• _WORK REQUEST_:
Copy out each line of the material in which the word "label" can be found.

• _PROVIDED DATA_:
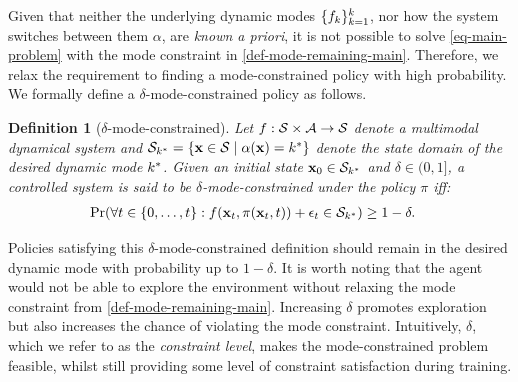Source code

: \documentclass[twoside]{article}
\newtheorem{definition}{Definition}[section]
\newcommand{\modeInd}{\ensuremath{k}}
\newcommand{\ModeInd}{\ensuremath{\MakeUppercase{\modeInd}}}
\newcommand{\mode}[1]{\ensuremath{#1_{\modeInd}}}
\newcommand{\state}{\ensuremath{\mathbf{x}}}
\newcommand{\control}{\ensuremath{\mathbf{u}}}
\newcommand{\modeVar}{\ensuremath{\alpha}}
\newcommand{\latentFunc}{\ensuremath{f}}
\begin{document}
Given that neither the underlying dynamic modes \(\{\mode{\latentFunc}\}_{\modeInd=1}^{\ModeInd}\), nor how the system
switches between them \(\modeVar\), are \emph{known a priori},
it is not possible to solve \cref{eq-main-problem} with the mode constraint in \cref{def-mode-remaining-main}.
Therefore, we relax the requirement to finding a mode-constrained policy with high probability.
We formally define a \(\delta\text{-mode-constrained}\) policy as follows.
\begin{definition}[$\delta$-mode-constrained] \label{def-delta-mode-remaining}
Let $f : \mathcal{S} \times \mathcal{A} \rightarrow \mathcal{S}$ denote a multimodal dynamical system
and $\desiredStateDomain = \{ \state \in \stateDomain \mid \modeVar(\state) = \desiredMode \}$
denote the state domain of the desired dynamic mode $\desiredMode$.
Given an initial state $\state_0 \in \desiredStateDomain$ and $\delta \in (0,1]$,
a controlled system is said to be $\delta$-mode-constrained under the policy $\pi$ iff:
\begin{align} \label{eq-mode-remaining-def-explore}
\Pr( \forall \timeInd \in \{0,\ldots, \TimeInd \} :
\dynamicsFunc(\state_{\timeInd}, \policy(\state_{\timeInd}, \timeInd)) + \epsilon_{\timeInd} &\in \stateDomain_{\desiredMode}) \geq 1 - \delta.
\end{align}
\end{definition}
Policies satisfying this \(\delta\text{-mode-constrained}\) definition
should remain in the desired dynamic mode with probability up to \(1-\delta\).
It is worth noting that the agent would not be able to explore the environment without relaxing the
mode constraint from \cref{def-mode-remaining-main}.
Increasing \(\delta\) promotes exploration but also increases the chance of violating the mode constraint.
Intuitively, \(\delta\), which we refer to as the \emph{constraint level}, makes the mode-constrained problem
feasible, whilst still providing some level of constraint satisfaction during training.
\end{document}
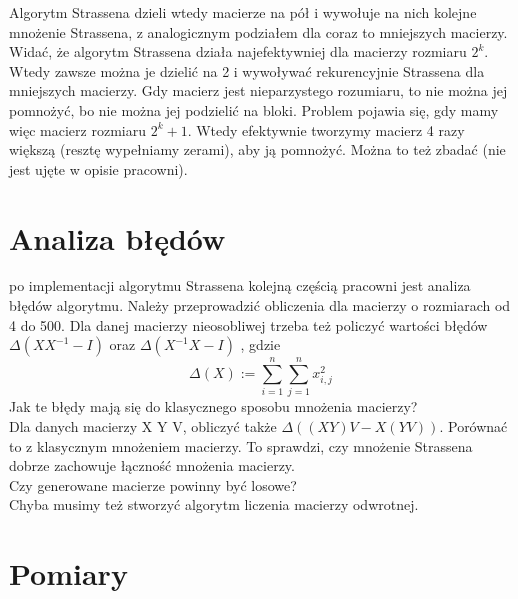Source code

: \documentclass[paper=a4, fontsize=11pt]{scrartcl} %
\numberwithin{equation}{section} %
\numberwithin{figure}{section} %
\numberwithin{table}{section} %
\begin{document}
Algorytm Strassena dzieli wtedy macierze na pół i wywołuje na nich kolejne mnożenie Strassena, z analogicznym podziałem dla coraz to mniejszych macierzy. \\

Widać, że algorytm Strassena działa najefektywniej dla macierzy rozmiaru 
${2^k}$. Wtedy zawsze można je dzielić na 2 i wywoływać rekurencyjnie Strassena dla mniejszych macierzy. Gdy macierz jest nieparzystego rozumiaru, to nie można jej pomnożyć, bo nie można jej podzielić na bloki. Problem pojawia się, gdy mamy więc macierz rozmiaru 
${2^k+1}$. Wtedy efektywnie tworzymy macierz 4 razy większą (resztę wypełniamy zerami), aby ją pomnożyć. Można to też zbadać (nie jest ujęte w opisie pracowni).


\section{Analiza błędów}
po implementacji algorytmu Strassena kolejną częścią pracowni jest analiza błędów algorytmu.
Należy przeprowadzić obliczenia dla macierzy o rozmiarach od 4 do 500. Dla danej macierzy nieosobliwej trzeba też policzyć wartości błędów 
$\Delta(X X^{-1} - I)$ oraz $\Delta(X^{-1}X - I)$ , gdzie 
$${\Delta(X) := \sum_{i=1}^n \sum_{j=1}^n x_{i,j}^2 }$$ 
Jak te błędy mają się do klasycznego sposobu mnożenia macierzy?\\




Dla danych macierzy X Y V, obliczyć także ${\Delta((X Y)V - X(Y V))}$. Porównać to z klasycznym mnożeniem macierzy. To sprawdzi, czy mnożenie Strassena dobrze zachowuje łączność mnożenia macierzy.\\

Czy generowane macierze powinny być losowe?\\
Chyba musimy też stworzyć algorytm liczenia macierzy odwrotnej.

\section{Pomiary}
\end{document}
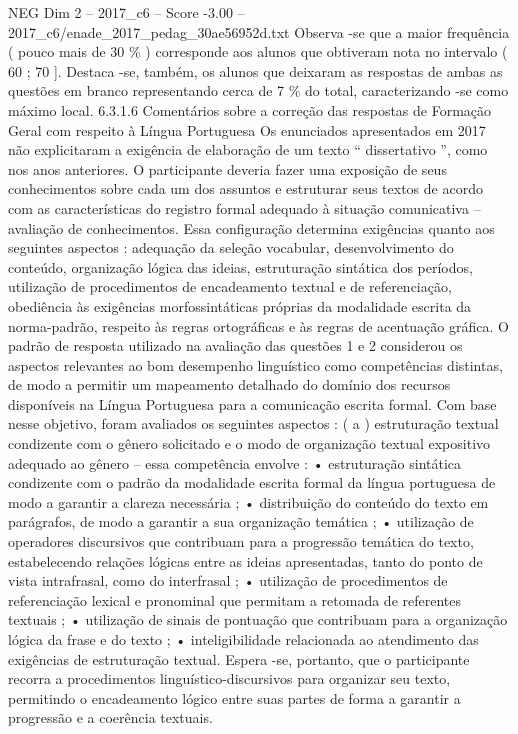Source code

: \begin{textsample}{NEG Dim 2 – 2017\_c6 – Score -3.00 – 2017\_c6/enade\_2017\_pedag\_30ae56952d.txt}
Observa -se que a maior frequência ( pouco mais de 30 \% ) corresponde aos alunos que obtiveram nota no intervalo ( 60 ; 70 ].
Destaca -se, também, os alunos que deixaram as respostas de ambas as questões em branco representando cerca de 7 \% do total, caracterizando -se como máximo local. 6.3.1.6 Comentários sobre a correção das respostas de Formação Geral com respeito à Língua Portuguesa Os enunciados apresentados em 2017 não explicitaram a exigência de elaboração de um texto “ dissertativo ”, como nos anos anteriores.
O participante deveria fazer uma exposição de seus conhecimentos sobre cada um dos assuntos e estruturar seus textos de acordo com as características do registro formal adequado à situação comunicativa – avaliação de conhecimentos.
Essa configuração determina exigências quanto aos seguintes aspectos : adequação da seleção vocabular, desenvolvimento do conteúdo, organização lógica das ideias, estruturação sintática dos períodos, utilização de procedimentos de encadeamento textual e de referenciação, obediência às exigências morfossintáticas próprias da modalidade escrita da norma-padrão, respeito às regras ortográficas e às regras de acentuação gráfica.
O padrão de resposta utilizado na avaliação das questões 1 e 2 considerou os aspectos relevantes ao bom desempenho linguístico como competências distintas, de modo a permitir um mapeamento detalhado do domínio dos recursos disponíveis na Língua Portuguesa para a comunicação escrita formal.
Com base nesse objetivo, foram avaliados os seguintes aspectos : ( a ) estruturação textual condizente com o gênero solicitado e o modo de organização textual expositivo adequado ao gênero – essa competência envolve : • estruturação sintática condizente com o padrão da modalidade escrita formal da língua portuguesa de modo a garantir a clareza necessária ; • distribuição do conteúdo do texto em parágrafos, de modo a garantir a sua organização temática ; • utilização de operadores discursivos que contribuam para a progressão temática do texto, estabelecendo relações lógicas entre as ideias apresentadas, tanto do ponto de vista intrafrasal, como do interfrasal ; • utilização de procedimentos de referenciação lexical e pronominal que permitam a retomada de referentes textuais ; • utilização de sinais de pontuação que contribuam para a organização lógica da frase e do texto ; • inteligibilidade relacionada ao atendimento das exigências de estruturação textual.
Espera -se, portanto, que o participante recorra a procedimentos linguístico-discursivos para organizar seu texto, permitindo o encadeamento lógico entre suas partes de forma a garantir a progressão e a coerência textuais.

\end{textsample}

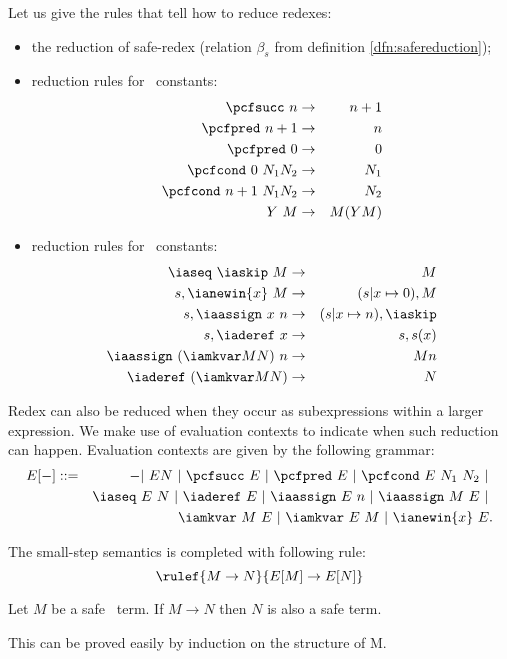Let us give the rules that tell how to reduce redexes:
\begin{itemize}
\item the reduction of safe-redex (relation $\beta_s$ from definition \ref{dfn:safereduction});
\item reduction rules for \pcf\ constants:
\begin{eqnarray*}
\pcfsucc\ n &\rightarrow& n+1 \\
\pcfpred\ n+1 &\rightarrow& n \\
\pcfpred\ 0 &\rightarrow& 0 \\
\pcfcond\ 0\ N_1 N_2 &\rightarrow& N_1 \\
\pcfcond\ n+1\ N_1 N_2 &\rightarrow& N_2 \\
Y\ M &\rightarrow& M (Y M)
\end{eqnarray*}
\item reduction rules for \ialgol\ constants:
\begin{eqnarray*}
\iaseq\ \iaskip\  M &\rightarrow& M \\
s, \ianewin{x}\ M &\rightarrow& (s|x\mapsto 0), M \\
s, \iaassign\ x\ n &\rightarrow& (s|x\mapsto n), \iaskip \\
s, \iaderef\ x &\rightarrow& s, s(x) \\
\iaassign\ (\iamkvar M N)\ n &\rightarrow& M n \\
\iaderef\ (\iamkvar M N) &\rightarrow& N
\end{eqnarray*}
\end{itemize}

Redex can also be reduced when they occur as subexpressions
within a larger expression. We make use of evaluation contexts to
indicate when such reduction can happen. Evaluation contexts are given by the following grammar:
\begin{eqnarray*}
E[-] &::=& - |\ E N\ |\ \pcfsucc\ E\ |\ \pcfpred\ E\ |\ \pcfcond\ E\ N_1\ N_2\ |\ \\
&&    \iaseq\ E\ N\ |\ \iaderef\ E\ |\ \iaassign\ E\ n\ |\ \iaassign\ M\ E \ |\ \\
&&    \iamkvar\ M\ E\ |\ \iamkvar\ E\ M\ |\ \ianewin{x}\ E  .
\end{eqnarray*}

The small-step semantics is completed with following rule:
$$ \rulef{M \rightarrow N}{E[M] \rightarrow E[N]} $$

\begin{lem}
\label{lem:ia_safety_preserved}
Let $M$ be a safe \ialgol\ term.
If $M \rightarrow N$ then $N$ is also a safe term.
\end{lem}
This can be proved easily by induction on the structure of M.


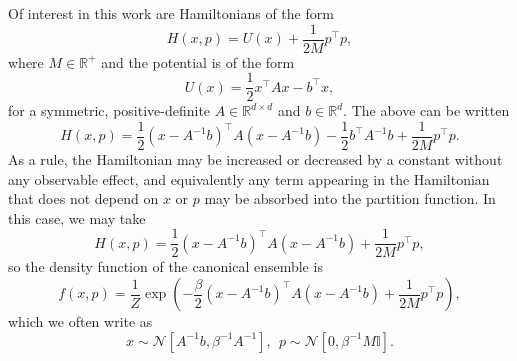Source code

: \documentclass[prx,onecolumn,floatfix,longbibliography,notitlepage, nofootinbib,12pt]{revtex4-2}
\begin{document}
\begin{appendix}
Of interest in this work are Hamiltonians of the form
\begin{equation}
    H(x,p) = U(x) + \frac{1}{2M} p^\intercal p,
\end{equation}
where $M\in \mathbb{R}^+$ and the potential is of the form
\begin{equation}
\label{eq:full-potential}
U(x) = \frac{1}{2} x^\intercal A x - b^\intercal x,
\end{equation}
for a symmetric, positive-definite $A\in \mathbb{R}^{d\times d}$ and $b\in \mathbb{R}^d$. The above can be written
\begin{equation}
\label{eq:full-hamiltonian}
    H(x,p) = \frac{1}{2}(x - A^{-1}b)^\intercal A(x - A^{-1} b) - \frac{1}{2}b^\intercal A^{-1} b + \frac{1}{2M}p^\intercal p.
\end{equation}
As a rule, the Hamiltonian may be increased or decreased by a constant without any observable effect, and equivalently any term appearing in the Hamiltonian that does not depend on $x$ or $p$ may be absorbed into the partition function. In this case, we may take
\begin{equation}
\label{eq:full-hamiltonian-shifted}
   H(x,p) = \frac{1}{2}(x - A^{-1} b)^\intercal A(x - A^{-1} b)+\frac{1}{2M}p^\intercal p,
\end{equation}
so the density function of the canonical ensemble is
\begin{equation}
f(x,p) = \frac{1}{Z}\exp \left( -\frac{\beta}{2}(x - A^{-1} b)^\intercal A(x - A^{-1} b) + \frac{1}{2M} p^\intercal p \right),
\end{equation}
which we often write as
\begin{equation}
\label{eq:full-hamiltonian-gibbs-dist}
    x \sim \mathcal{N}[A^{-1}b, \beta^{-1}A^{-1}], \: \: p \sim  \mathcal{N}\left[0, \beta^{-1} M \mathbb{I}\right].
\end{equation}




\end{appendix}
\end{document}
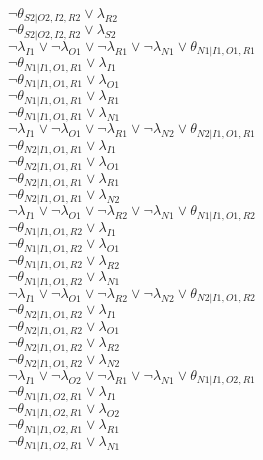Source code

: $\neg\theta_{S2|O2,I2,R2} \vee \lambda_{R2}$\\
$\neg\theta_{S2|O2,I2,R2} \vee \lambda_{S2}$\\
$\neg\lambda_{I1} \vee \neg\lambda_{O1} \vee \neg\lambda_{R1} \vee \neg\lambda_{N1} \vee \theta_{N1|I1,O1,R1}$\\
$\neg\theta_{N1|I1,O1,R1} \vee \lambda_{I1}$\\
$\neg\theta_{N1|I1,O1,R1} \vee \lambda_{O1}$\\
$\neg\theta_{N1|I1,O1,R1} \vee \lambda_{R1}$\\
$\neg\theta_{N1|I1,O1,R1} \vee \lambda_{N1}$\\
$\neg\lambda_{I1} \vee \neg\lambda_{O1} \vee \neg\lambda_{R1} \vee \neg\lambda_{N2} \vee \theta_{N2|I1,O1,R1}$\\
$\neg\theta_{N2|I1,O1,R1} \vee \lambda_{I1}$\\
$\neg\theta_{N2|I1,O1,R1} \vee \lambda_{O1}$\\
$\neg\theta_{N2|I1,O1,R1} \vee \lambda_{R1}$\\
$\neg\theta_{N2|I1,O1,R1} \vee \lambda_{N2}$\\
$\neg\lambda_{I1} \vee \neg\lambda_{O1} \vee \neg\lambda_{R2} \vee \neg\lambda_{N1} \vee \theta_{N1|I1,O1,R2}$\\
$\neg\theta_{N1|I1,O1,R2} \vee \lambda_{I1}$\\
$\neg\theta_{N1|I1,O1,R2} \vee \lambda_{O1}$\\
$\neg\theta_{N1|I1,O1,R2} \vee \lambda_{R2}$\\
$\neg\theta_{N1|I1,O1,R2} \vee \lambda_{N1}$\\
$\neg\lambda_{I1} \vee \neg\lambda_{O1} \vee \neg\lambda_{R2} \vee \neg\lambda_{N2} \vee \theta_{N2|I1,O1,R2}$\\
$\neg\theta_{N2|I1,O1,R2} \vee \lambda_{I1}$\\
$\neg\theta_{N2|I1,O1,R2} \vee \lambda_{O1}$\\
$\neg\theta_{N2|I1,O1,R2} \vee \lambda_{R2}$\\
$\neg\theta_{N2|I1,O1,R2} \vee \lambda_{N2}$\\
$\neg\lambda_{I1} \vee \neg\lambda_{O2} \vee \neg\lambda_{R1} \vee \neg\lambda_{N1} \vee \theta_{N1|I1,O2,R1}$\\
$\neg\theta_{N1|I1,O2,R1} \vee \lambda_{I1}$\\
$\neg\theta_{N1|I1,O2,R1} \vee \lambda_{O2}$\\
$\neg\theta_{N1|I1,O2,R1} \vee \lambda_{R1}$\\
$\neg\theta_{N1|I1,O2,R1} \vee \lambda_{N1}$\\
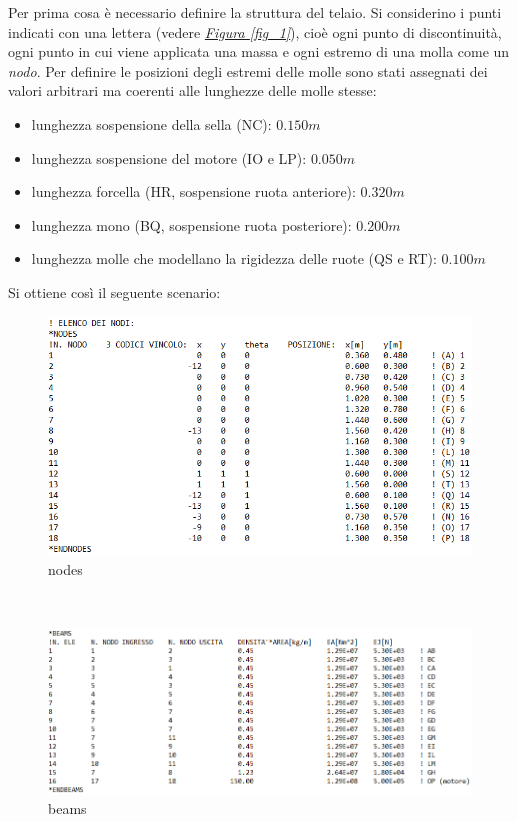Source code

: \documentclass[12pt, a4paper]{article}
\begin{document}
	Per prima cosa è necessario definire la struttura del telaio. Si considerino i punti indicati con una lettera (vedere \textit{\underline{Figura \ref{fig_1}}}), cioè ogni punto di discontinuità, ogni punto in cui viene applicata una massa e ogni estremo di una molla come un \textit{nodo}. Per definire le posizioni degli estremi delle molle sono stati assegnati dei valori arbitrari ma coerenti alle lunghezze delle molle stesse:
	\begin{itemize}
		\item lunghezza sospensione della sella (NC): $0.150m$
		\item lunghezza sospensione del motore (IO e LP): $0.050m$
		\item lunghezza forcella (HR, sospensione ruota anteriore): $0.320m$
		\item lunghezza mono (BQ, sospensione ruota posteriore): $0.200m$
		\item lunghezza molle che modellano la rigidezza delle ruote (QS e RT): $0.100m$ 
	\end{itemize}
	Si ottiene così il seguente scenario:
	\begin{figure}[h]
		\centering
		\includegraphics[scale=0.7]{Nodes}
		\caption{nodes}
	\end{figure}\\    
	\begin{figure}[h]
		\centering
		\includegraphics[scale=0.7]{Beams}
		\caption{beams}	
	\end{figure}\\
\end{document}
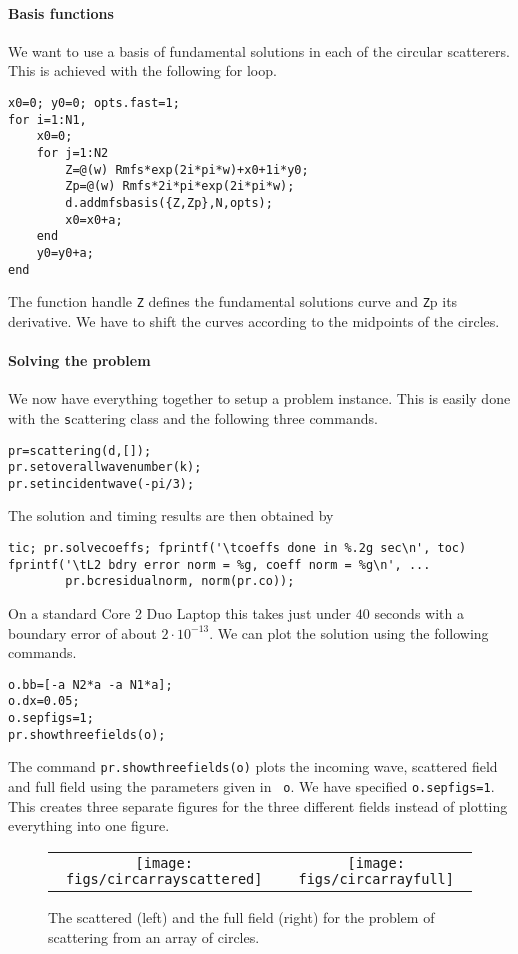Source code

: \paragraph{Basis functions}

We want to use a basis of fundamental solutions in each of the
circular scatterers. This is achieved with the following for loop.
\begin{verbatim}
x0=0; y0=0; opts.fast=1;
for i=1:N1,
    x0=0;
    for j=1:N2
        Z=@(w) Rmfs*exp(2i*pi*w)+x0+1i*y0;
        Zp=@(w) Rmfs*2i*pi*exp(2i*pi*w);
        d.addmfsbasis({Z,Zp},N,opts);
        x0=x0+a;
    end
    y0=y0+a;
end
\end{verbatim}
The function handle {\texttt Z} defines the fundamental solutions
curve and {\texttt Zp} its derivative. We have to shift the curves
according to the midpoints of the circles.

\paragraph{Solving the problem}
We now have everything together to setup a problem instance.
This is easily done with the {\texttt
  scattering} class and the following three commands.

\begin{verbatim}
pr=scattering(d,[]);
pr.setoverallwavenumber(k);
pr.setincidentwave(-pi/3);
\end{verbatim}

The solution and timing results are then obtained by
\begin{verbatim}
tic; pr.solvecoeffs; fprintf('\tcoeffs done in %.2g sec\n', toc)
fprintf('\tL2 bdry error norm = %g, coeff norm = %g\n', ...
        pr.bcresidualnorm, norm(pr.co));
\end{verbatim}
On a standard Core 2 Duo Laptop this takes just under $40$
seconds with a boundary error of about $2\cdot 10^{-13}$.
We can plot the solution using the following commands.
\begin{verbatim}
o.bb=[-a N2*a -a N1*a];
o.dx=0.05;
o.sepfigs=1;
pr.showthreefields(o);
\end{verbatim}
The command {\tt pr.showthreefields(o)} plots the incoming wave,
scattered field and full field using the parameters given in {\tt
  o}. We have specified {\tt o.sepfigs=1}. This creates three
separate figures for the three different fields instead of plotting
everything into one figure.

\begin{figure}
\center
\begin{tabular}{cc}
\texttt{[image: figs/circarrayscattered]} &
\texttt{[image: figs/circarrayfull]}
\end{tabular}
\caption{The scattered (left) and the full field (right) for the
  problem of scattering from an array of circles.}
\label{fig:circarraysol}
\end{figure}


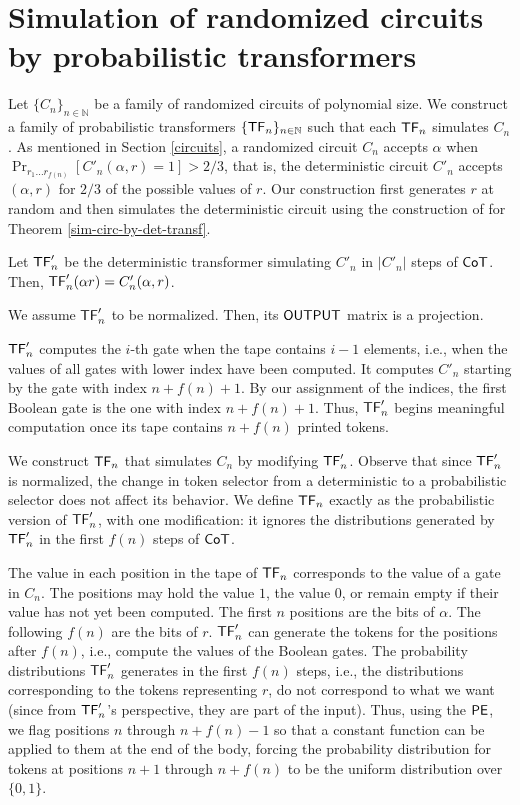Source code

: \section{Simulation of randomized circuits by probabilistic transformers}\label{appendix:prob-lower-bound}

Let $\{C_n\}_{n\in\mathbb{N}}$ be a family of randomized circuits of polynomial size.
We construct a family of probabilistic transformers $\{\TF_n\}_{n \in \mathbb{N}}$ such that each $\TF_n$ simulates $C_n$.
As mentioned in Section \ref{circuits}, a randomized circuit $C_n$ accepts $\alpha$ when $\Pr_{r_1 \dots r_{f(n)}}[C'_n(\alpha, r) = 1] > 2/3$, that is, the deterministic circuit $C'_n$ accepts $(\alpha, r)$ for $2/3$ of the possible values of $r$.
Our construction first generates $r$ at random and then simulates the deterministic circuit using the construction of \citet{toyota} for Theorem \ref{sim-circ-by-det-transf}.


Let $\TF'_n$ be the deterministic transformer simulating $C'_n$ in $|C'_n|$ steps of $\CoT$.
Then, $\TF'_n(\alpha r) = C'_n(\alpha, r)$.

We assume $\TF'_n$ to be normalized.
Then, its $\OUTPUT$ matrix is a projection.

$\TF'_n$ computes the $i$-th gate when the tape contains $i-1$ elements, i.e., when the values of all gates with lower index have been computed.
It computes $C'_n$ starting by the gate with index $n+f(n)+1$.
By our assignment of the indices, the first Boolean gate is the one with index $n+f(n)+1$.
Thus, $\TF'_n$ begins meaningful computation once its tape contains $n+f(n)$ printed tokens.

\smallskip

We construct $\TF_n$ that simulates $C_n$ by modifying $\TF'_n$.
Observe that since $\TF'_n$ is normalized, the change in token selector from a deterministic to a probabilistic selector does not affect its behavior.
We define $\TF_n$ exactly as the probabilistic version of $\TF'_n$, with one modification: it ignores the distributions generated by $\TF'_n$ in the first $f(n)$ steps of $\CoT$.

The value in each position in the tape of $\TF_n$ corresponds to the value of a gate in $C_n$.
The positions may hold the value $1$, the value $0$, or remain empty if their value has not yet been computed.
The first $n$ positions are the bits of $\alpha$.
The following $f(n)$ are the bits of $r$.
$\TF'_n$ can generate the tokens for the positions after $f(n)$, i.e., compute the values of the Boolean gates.
The probability distributions $\TF'_n$ generates in the first $f(n)$ steps, i.e., the distributions corresponding to the tokens representing $r$, do not correspond to what we want (since from $\TF'_n$'s perspective, they are part of the input).
Thus, using the $\PE$, we flag positions $n$ through $n+f(n)-1$ so that a constant function can be applied to them at the end of the body, forcing the probability distribution for tokens at positions $n+1$ through $n+f(n)$ to be the uniform distribution over $\{0, 1\}$.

• _EXPECTED ANSWER_:
\begin{definition}[$\delta$-mode-constrained] \label{def-delta-mode-remaining}
\begin{align} \label{eq-mode-remaining-def-explore}
\label{lem:ia_safety_preserved}
\label{eq:full-potential}
\label{eq:full-hamiltonian}
\label{eq:full-hamiltonian-shifted}
\label{eq:full-hamiltonian-gibbs-dist}
\label{fig:circarraysol}
: \section{Simulation of randomized circuits by probabilistic transformers}\label{appendix:prob-lower-bound}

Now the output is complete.